> _Goal of the exercise_
Scan the records below for the word "avec". Copy each line where it appears.

(Dataset items)

§ §

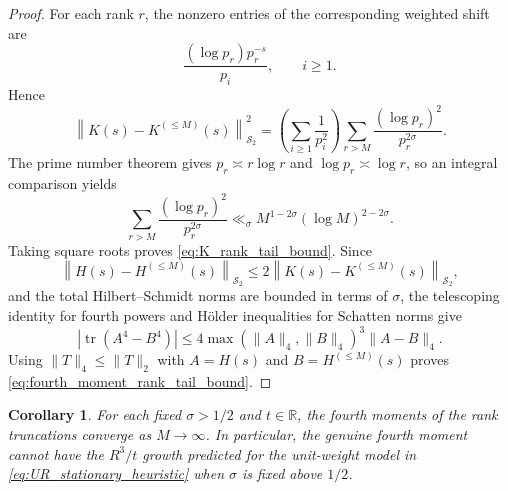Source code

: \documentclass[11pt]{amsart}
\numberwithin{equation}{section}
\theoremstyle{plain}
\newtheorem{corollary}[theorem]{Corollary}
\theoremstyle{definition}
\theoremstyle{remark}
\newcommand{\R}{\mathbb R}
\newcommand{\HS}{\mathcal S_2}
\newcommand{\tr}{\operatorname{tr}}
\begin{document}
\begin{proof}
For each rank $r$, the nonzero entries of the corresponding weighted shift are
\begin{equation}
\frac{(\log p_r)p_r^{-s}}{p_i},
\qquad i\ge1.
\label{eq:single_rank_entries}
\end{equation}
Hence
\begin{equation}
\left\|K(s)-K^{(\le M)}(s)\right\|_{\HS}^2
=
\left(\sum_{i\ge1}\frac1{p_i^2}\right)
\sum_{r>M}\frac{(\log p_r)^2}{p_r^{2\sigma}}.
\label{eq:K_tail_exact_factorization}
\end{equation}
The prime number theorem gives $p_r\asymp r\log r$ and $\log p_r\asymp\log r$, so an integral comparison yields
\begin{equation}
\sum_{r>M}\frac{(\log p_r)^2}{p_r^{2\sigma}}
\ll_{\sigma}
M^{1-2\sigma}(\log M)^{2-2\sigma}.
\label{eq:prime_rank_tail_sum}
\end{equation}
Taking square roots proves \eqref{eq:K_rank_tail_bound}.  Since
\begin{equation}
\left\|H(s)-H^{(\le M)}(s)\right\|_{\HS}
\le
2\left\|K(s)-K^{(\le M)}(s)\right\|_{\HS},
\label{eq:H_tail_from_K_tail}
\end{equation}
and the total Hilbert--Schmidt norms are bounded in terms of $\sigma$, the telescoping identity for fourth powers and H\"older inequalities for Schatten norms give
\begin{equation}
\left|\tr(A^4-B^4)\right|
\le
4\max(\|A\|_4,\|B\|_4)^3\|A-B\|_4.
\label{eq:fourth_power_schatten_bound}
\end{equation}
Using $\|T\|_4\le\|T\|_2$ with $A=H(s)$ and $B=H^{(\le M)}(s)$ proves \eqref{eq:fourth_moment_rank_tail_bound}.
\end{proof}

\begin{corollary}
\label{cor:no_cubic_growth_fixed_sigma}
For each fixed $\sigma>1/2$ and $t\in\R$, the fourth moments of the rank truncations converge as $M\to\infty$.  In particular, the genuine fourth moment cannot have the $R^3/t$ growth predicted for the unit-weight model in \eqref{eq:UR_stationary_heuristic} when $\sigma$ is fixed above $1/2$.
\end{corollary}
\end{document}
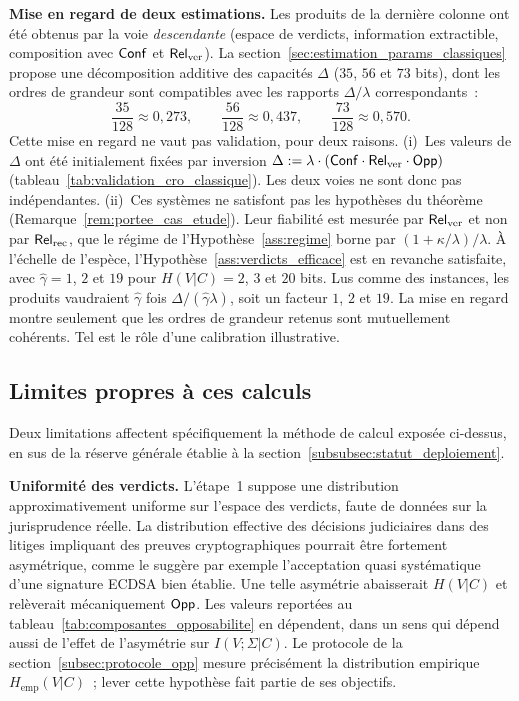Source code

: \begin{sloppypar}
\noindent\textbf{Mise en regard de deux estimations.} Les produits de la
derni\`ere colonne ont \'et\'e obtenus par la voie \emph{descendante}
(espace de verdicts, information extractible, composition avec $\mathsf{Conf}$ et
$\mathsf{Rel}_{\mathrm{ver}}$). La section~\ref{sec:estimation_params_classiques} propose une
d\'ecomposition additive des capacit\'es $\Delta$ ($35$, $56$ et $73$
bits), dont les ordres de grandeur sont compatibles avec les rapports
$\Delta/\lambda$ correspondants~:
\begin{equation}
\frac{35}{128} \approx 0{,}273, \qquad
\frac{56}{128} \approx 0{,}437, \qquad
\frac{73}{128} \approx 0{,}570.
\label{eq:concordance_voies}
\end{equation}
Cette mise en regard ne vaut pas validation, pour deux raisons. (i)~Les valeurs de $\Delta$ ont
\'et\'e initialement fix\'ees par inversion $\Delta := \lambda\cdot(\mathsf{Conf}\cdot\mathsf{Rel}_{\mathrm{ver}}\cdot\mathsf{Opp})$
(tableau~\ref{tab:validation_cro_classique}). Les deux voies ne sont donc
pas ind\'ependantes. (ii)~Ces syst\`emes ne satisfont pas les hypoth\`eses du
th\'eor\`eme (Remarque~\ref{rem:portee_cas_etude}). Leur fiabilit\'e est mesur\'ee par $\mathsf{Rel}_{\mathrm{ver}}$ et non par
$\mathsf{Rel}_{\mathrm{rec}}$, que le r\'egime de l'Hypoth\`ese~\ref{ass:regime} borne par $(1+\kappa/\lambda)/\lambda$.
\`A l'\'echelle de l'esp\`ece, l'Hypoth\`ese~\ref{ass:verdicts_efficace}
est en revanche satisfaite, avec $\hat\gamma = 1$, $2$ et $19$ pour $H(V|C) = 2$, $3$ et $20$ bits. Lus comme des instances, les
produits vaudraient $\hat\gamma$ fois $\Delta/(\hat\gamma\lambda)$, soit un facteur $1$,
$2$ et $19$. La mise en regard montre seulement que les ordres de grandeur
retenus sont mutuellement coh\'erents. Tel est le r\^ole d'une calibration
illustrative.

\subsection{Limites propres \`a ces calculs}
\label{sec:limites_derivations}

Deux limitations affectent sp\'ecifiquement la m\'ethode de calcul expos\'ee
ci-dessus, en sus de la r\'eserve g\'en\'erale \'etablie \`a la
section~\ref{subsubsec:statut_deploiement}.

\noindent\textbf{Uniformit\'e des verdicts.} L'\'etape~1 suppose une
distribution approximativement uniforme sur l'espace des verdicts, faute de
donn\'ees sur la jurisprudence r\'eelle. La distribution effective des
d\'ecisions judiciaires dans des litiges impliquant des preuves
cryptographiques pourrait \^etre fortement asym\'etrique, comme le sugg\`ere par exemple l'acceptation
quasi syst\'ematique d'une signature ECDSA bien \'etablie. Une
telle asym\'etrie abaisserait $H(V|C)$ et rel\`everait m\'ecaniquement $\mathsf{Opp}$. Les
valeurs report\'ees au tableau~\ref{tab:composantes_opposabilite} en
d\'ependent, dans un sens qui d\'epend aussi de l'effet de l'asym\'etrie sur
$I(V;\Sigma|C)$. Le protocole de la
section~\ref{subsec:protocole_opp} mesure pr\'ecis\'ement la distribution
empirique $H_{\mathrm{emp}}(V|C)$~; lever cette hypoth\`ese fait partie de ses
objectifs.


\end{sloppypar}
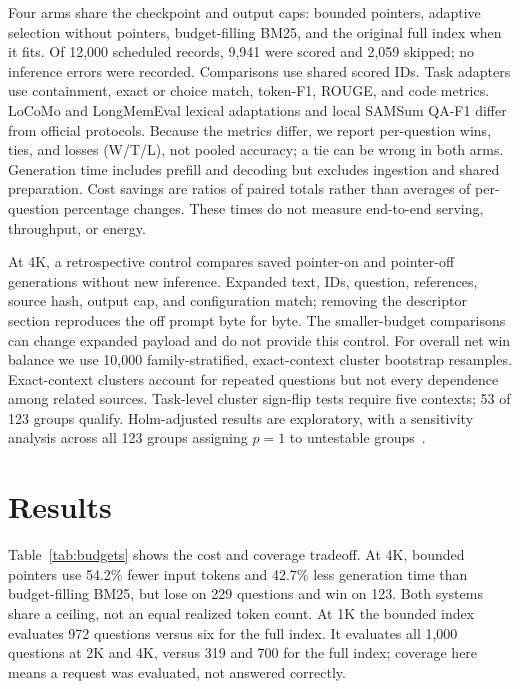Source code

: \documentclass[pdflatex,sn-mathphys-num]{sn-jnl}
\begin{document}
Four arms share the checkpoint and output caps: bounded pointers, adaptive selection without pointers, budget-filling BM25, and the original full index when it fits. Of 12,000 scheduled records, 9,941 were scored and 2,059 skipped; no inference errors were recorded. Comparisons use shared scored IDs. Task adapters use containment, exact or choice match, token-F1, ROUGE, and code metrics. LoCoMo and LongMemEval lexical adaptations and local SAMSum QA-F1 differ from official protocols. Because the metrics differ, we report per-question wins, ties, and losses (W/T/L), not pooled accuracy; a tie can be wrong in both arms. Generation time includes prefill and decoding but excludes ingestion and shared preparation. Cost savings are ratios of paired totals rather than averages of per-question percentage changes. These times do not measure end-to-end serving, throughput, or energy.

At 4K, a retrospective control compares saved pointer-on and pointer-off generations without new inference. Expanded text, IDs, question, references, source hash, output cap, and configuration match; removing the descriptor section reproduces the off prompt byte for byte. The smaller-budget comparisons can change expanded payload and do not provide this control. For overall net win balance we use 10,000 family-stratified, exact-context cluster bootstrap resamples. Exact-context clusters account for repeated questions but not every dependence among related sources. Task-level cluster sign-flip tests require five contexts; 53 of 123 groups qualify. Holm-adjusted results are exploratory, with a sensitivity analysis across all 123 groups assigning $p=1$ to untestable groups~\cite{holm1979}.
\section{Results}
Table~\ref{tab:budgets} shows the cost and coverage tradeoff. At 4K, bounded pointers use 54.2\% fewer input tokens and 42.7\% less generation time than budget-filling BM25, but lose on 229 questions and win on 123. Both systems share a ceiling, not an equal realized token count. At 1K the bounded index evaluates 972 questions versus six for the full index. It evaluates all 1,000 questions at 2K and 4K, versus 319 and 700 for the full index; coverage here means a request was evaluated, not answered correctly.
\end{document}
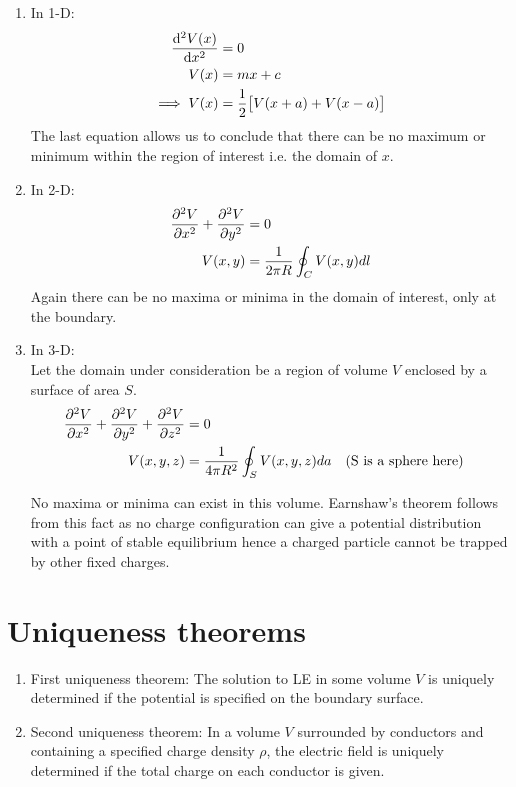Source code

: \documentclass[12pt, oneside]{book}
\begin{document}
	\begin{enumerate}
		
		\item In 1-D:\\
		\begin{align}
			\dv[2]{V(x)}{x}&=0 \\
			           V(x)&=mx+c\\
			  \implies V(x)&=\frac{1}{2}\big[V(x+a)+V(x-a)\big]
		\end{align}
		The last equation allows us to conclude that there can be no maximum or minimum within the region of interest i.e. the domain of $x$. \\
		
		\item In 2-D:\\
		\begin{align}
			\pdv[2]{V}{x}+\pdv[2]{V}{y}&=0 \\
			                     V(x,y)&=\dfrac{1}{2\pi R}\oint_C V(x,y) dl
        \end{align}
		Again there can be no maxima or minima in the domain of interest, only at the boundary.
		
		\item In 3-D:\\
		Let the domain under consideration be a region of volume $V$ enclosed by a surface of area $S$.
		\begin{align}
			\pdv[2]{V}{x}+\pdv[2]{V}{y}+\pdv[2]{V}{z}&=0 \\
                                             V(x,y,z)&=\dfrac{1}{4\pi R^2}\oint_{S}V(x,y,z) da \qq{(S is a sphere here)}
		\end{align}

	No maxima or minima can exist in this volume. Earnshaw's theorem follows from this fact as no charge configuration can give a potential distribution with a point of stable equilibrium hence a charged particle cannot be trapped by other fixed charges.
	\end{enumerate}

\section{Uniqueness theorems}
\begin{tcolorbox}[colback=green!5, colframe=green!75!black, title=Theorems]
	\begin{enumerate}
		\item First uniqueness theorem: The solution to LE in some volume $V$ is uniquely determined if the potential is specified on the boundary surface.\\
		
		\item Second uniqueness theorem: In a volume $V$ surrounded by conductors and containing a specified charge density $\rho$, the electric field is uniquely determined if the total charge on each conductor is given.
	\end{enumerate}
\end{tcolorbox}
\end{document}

§ §

> _Written solution_
(espace de verdicts, information extractible, composition avec $\mathsf{Conf}$ et
bits), dont les ordres de grandeur sont compatibles avec les rapports
est en revanche satisfaite, avec $\hat\gamma = 1$, $2$ et $19$ pour $H(V|C) = 2$, $3$ et $20$ bits. Lus comme des instances, les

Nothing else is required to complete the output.